**Document images with source code**
****************

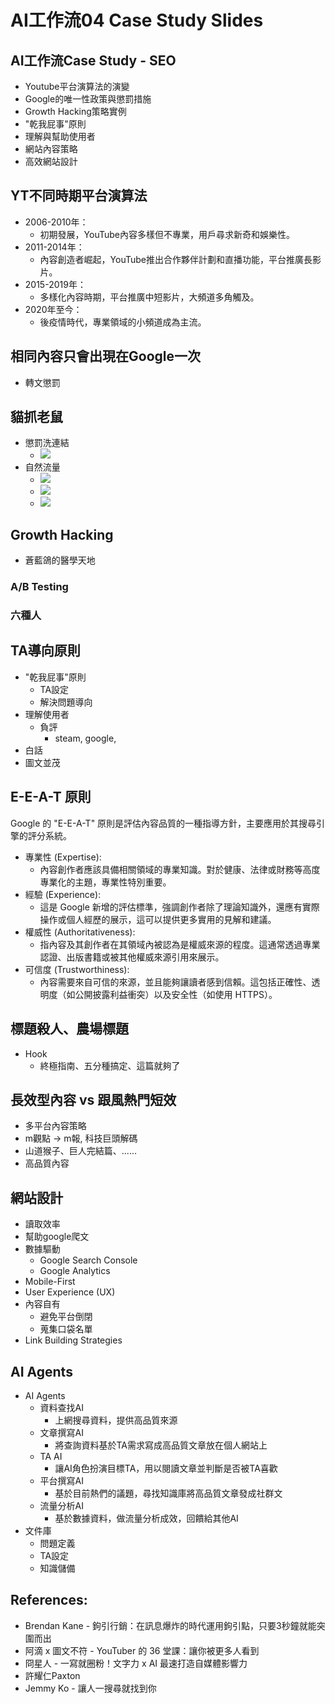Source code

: # AI工作流04 Case Study Slides

<div class="slide">

## AI工作流Case Study - SEO 
* Youtube平台演算法的演變
* Google的唯一性政策與懲罰措施
* Growth Hacking策略實例
* "乾我屁事"原則
* 理解與幫助使用者
* 網站內容策略
* 高效網站設計

</div>

<div class="slide">

## YT不同時期平台演算法

* 2006-2010年：
  * 初期發展，YouTube內容多樣但不專業，用戶尋求新奇和娛樂性。
* 2011-2014年：
  * 內容創造者崛起，YouTube推出合作夥伴計劃和直播功能，平台推廣長影片。
* 2015-2019年：
  * 多樣化內容時期，平台推廣中短影片，大頻道多角觸及。
* 2020年至今：
  * 後疫情時代，專業領域的小頻道成為主流。

</div>


<div class="slide">

## 相同內容只會出現在Google一次
* 轉文懲罰

## 貓抓老鼠
* 懲罰洗連結
  * ![](./04/在路上.webp)
* 自然流量
  * ![](./04/柯文哲%20(0).webp)
  * ![](./04/柯文哲%20(1).webp)
  * ![](./04/柯文哲%20(2).webp)

</div>

<div class="slide">

## Growth Hacking
* 蒼藍鴿的醫學天地

### A/B Testing


### 六種人


</div>

<div class="slide">

## TA導向原則
  * "乾我屁事"原則
    * TA設定
    * 解決問題導向
  * 理解使用者
    * 負評
      * steam, google, 
  * 白話
  * 圖文並茂

</div>

<div class="slide">

## E-E-A-T 原則

Google 的 "E-E-A-T" 原則是評估內容品質的一種指導方針，主要應用於其搜尋引擎的評分系統。

* 專業性 (Expertise):
  * 內容創作者應該具備相關領域的專業知識。對於健康、法律或財務等高度專業化的主題，專業性特別重要。
* 經驗 (Experience):
  * 這是 Google 新增的評估標準，強調創作者除了理論知識外，還應有實際操作或個人經歷的展示，這可以提供更多實用的見解和建議。
* 權威性 (Authoritativeness):
  * 指內容及其創作者在其領域內被認為是權威來源的程度。這通常透過專業認證、出版書籍或被其他權威來源引用來展示。
* 可信度 (Trustworthiness):
  * 內容需要來自可信的來源，並且能夠讓讀者感到信賴。這包括正確性、透明度（如公開披露利益衝突）以及安全性（如使用 HTTPS）。

</div>

<div class="slide">

## 標題殺人、農場標題
* Hook
  * 終極指南、五分種搞定、這篇就夠了


</div>


<div class="slide">

## 長效型內容 vs 跟風熱門短效
* 多平台內容策略
* m觀點 -> m報, 科技巨頭解碼
* 山道猴子、巨人完結篇、......
* 高品質內容

</div>


<div class="slide">

## 網站設計
* 讀取效率
* 幫助google爬文
* 數據驅動
  * Google Search Console
  * Google Analytics
* Mobile-First
* User Experience (UX) 
* 內容自有
  * 避免平台倒閉
  * 蒐集口袋名單
* Link Building Strategies

</div>

<div class="slide">

## AI Agents

* AI Agents
  * 資料查找AI
    * 上網搜尋資料，提供高品質來源
  * 文章撰寫AI
    * 將查詢資料基於TA需求寫成高品質文章放在個人網站上
  * TA AI
    * 讓AI角色扮演目標TA，用以閱讀文章並判斷是否被TA喜歡 
  * 平台撰寫AI
    * 基於目前熱們的議題，尋找知識庫將高品質文章發成社群文
  * 流量分析AI
    * 基於數據資料，做流量分析成效，回饋給其他AI
* 文件庫
  * 問題定義
  * TA設定
  * 知識儲備

</div>


<div class="slide">

## References:

* Brendan Kane - 鉤引行銷：在訊息爆炸的時代運用鉤引點，只要3秒鐘就能突圍而出
* 阿滴 x 圖文不符 - YouTuber 的 36 堂課：讓你被更多人看到
* 冏星人 - 一寫就圈粉！文字力 x AI 最速打造自媒體影響力
* 許耀仁Paxton 
* Jemmy Ko - 讓人一搜尋就找到你

</div>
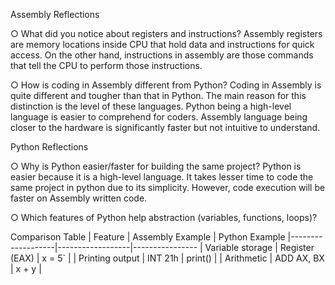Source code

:   Assembly Reflections 

○ What did you notice about registers and instructions?
Assembly registers are memory locations inside CPU that hold data and instructions for quick access. On the other hand, instructions in assembly are those commands that tell the CPU to perform those instructions.

○ How is coding in Assembly different from Python? 
Coding in Assembly is quite different and tougher than that in Python. The main reason for this distinction is the level of these languages. Python being a high-level language is easier to comprehend for coders. Assembly language being closer to the hardware is significantly faster but not intuitive to understand.


  Python Reflections 
  
○ Why is Python easier/faster for building the same project? 
Python is easier because it is a high-level language. It takes lesser time to code the same project in python due to its simplicity. However, code execution will be faster on Assembly written code.

○ Which features of Python help abstraction (variables, functions, loops)? 

   Comparison Table 
| Feature           | Assembly Example | Python Example 
|-------------------|------------------|----------------
| Variable storage  | Register (EAX)   | x = 5` |
| Printing output   | INT 21h          | print() |
| Arithmetic        | ADD AX, BX       | x + y |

****************

**Your assignment**
The word "faster" appears in some lines of the records. Please work out how many and reply with that number only.

**Result below**
3